ロックダウンに前後して、ロックダウンやウィルス対策に関連した様々な噂を聞くようになった。特にSNS上では顕著で、投稿された書き込みや、チャットグループを介して、バラエティに飛んだ情報がネットワークを駆け巡っている

「お母さんが同士でちょっと立ち話をしていたら警察に罰金を取られた」

「来週からは食料品店も営業停止になる」

「感染者がイブプロフェインをとると症状が悪化する」

「ニンニクとビタミンCは感染リスクを下げる」

「20分おきに暖かい飲み物を飲むとウィルスを中和できる」

「直射日光はウィルスを殺す」

「黒人にはこのウィルスは感染しない」

ちなみに、最初の噂については、警察がわざわざ公式に否定ツイートを発表した。

一見して嘘っぽいものから、具体的な事例や研究所の名前などが併記されている本物っぽいものに到るまで、数えればキリがないほどの多種多様な噂が蔓延している。

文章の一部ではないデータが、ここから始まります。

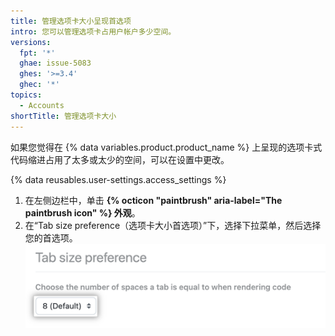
 ```yaml
---
title: 管理选项卡大小呈现首选项
intro: 您可以管理选项卡占用户帐户多少空间。
versions:
  fpt: '*'
  ghae: issue-5083
  ghes: '>=3.4'
  ghec: '*'
topics:
  - Accounts
shortTitle: 管理选项卡大小
---
```


如果您觉得在 {% data variables.product.product_name %} 上呈现的选项卡式代码缩进占用了太多或太少的空间，可以在设置中更改。

{% data reusables.user-settings.access_settings %}
1. 在左侧边栏中，单击 **{% octicon "paintbrush" aria-label="The paintbrush icon" %} 外观**。
2. 在“Tab size preference（选项卡大小首选项）”下，选择下拉菜单，然后选择您的首选项。 ![选项卡大小首选项按钮](/assets/images/help/settings/tab-size-preference.png)
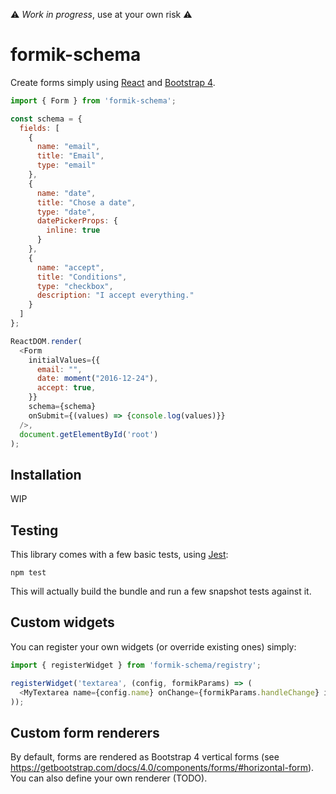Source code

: ⚠ *Work in progress*, use at your own risk ⚠

# formik-schema

Create forms simply using [React](https://reactjs.org/) and [Bootstrap 4](https://getbootstrap.com/).

```js
import { Form } from 'formik-schema';

const schema = {
  fields: [
    {
      name: "email",
      title: "Email",
      type: "email"
    },
    {
      name: "date",
      title: "Chose a date",
      type: "date",
      datePickerProps: {
        inline: true
      }
    },
    {
      name: "accept",
      title: "Conditions",
      type: "checkbox",
      description: "I accept everything."
    }
  ]
};

ReactDOM.render(
  <Form
    initialValues={{
      email: "",
      date: moment("2016-12-24"),
      accept: true,
    }}
    schema={schema}
    onSubmit={(values) => {console.log(values)}}
  />,
  document.getElementById('root')
);
```

## Installation

WIP

## Testing

This library comes with a few basic tests, using [Jest](http://facebook.github.io/jest/):

    npm test

This will actually build the bundle and run a few snapshot tests against it.

## Custom widgets

You can register your own widgets (or override existing ones) simply:

```js
import { registerWidget } from 'formik-schema/registry';

registerWidget('textarea', (config, formikParams) => (
  <MyTextarea name={config.name} onChange={formikParams.handleChange} id={config.name} value={formikParams.values[config.name]} rows={config.rows || 3} />
));
```

## Custom form renderers

By default, forms are rendered as Bootstrap 4 vertical forms (see <https://getbootstrap.com/docs/4.0/components/forms/#horizontal-form>). You can also define your own renderer (TODO).
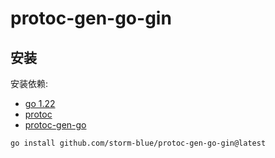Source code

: # protoc-gen-go-gin
## 安装

安装依赖:

- [go 1.22](https://golang.org/dl/)
- [protoc](https://github.com/protocolbuffers/protobuf)
- [protoc-gen-go](https://github.com/protocolbuffers/protobuf-go)

```bash
go install github.com/storm-blue/protoc-gen-go-gin@latest
```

そして、これらの噂に共通して言えるのは、ニュースソースが曖昧だということだ。「それどっから聞いた?」と訊ねると、大抵は知り合いからSNSで教えてもらったという答えだ。または、知り合いの知り合いがどこかのニュースで見た「らしい」、聞いた「らしい」というものもある。つまり、この手の情報はニュースソースがどこにあるか実際には知らない人々により拡散されている。

これらの噂はあっという間にネットを駆け巡るので、全く繋がりがない複数の人間から同じ情報を受け取ることも珍しくはない。複数の人から同じ情報を受け取れば、受け取った人の中ではその情報の信ぴょう性があがってしまう。それにより、情報はより本当らしく広まっていく。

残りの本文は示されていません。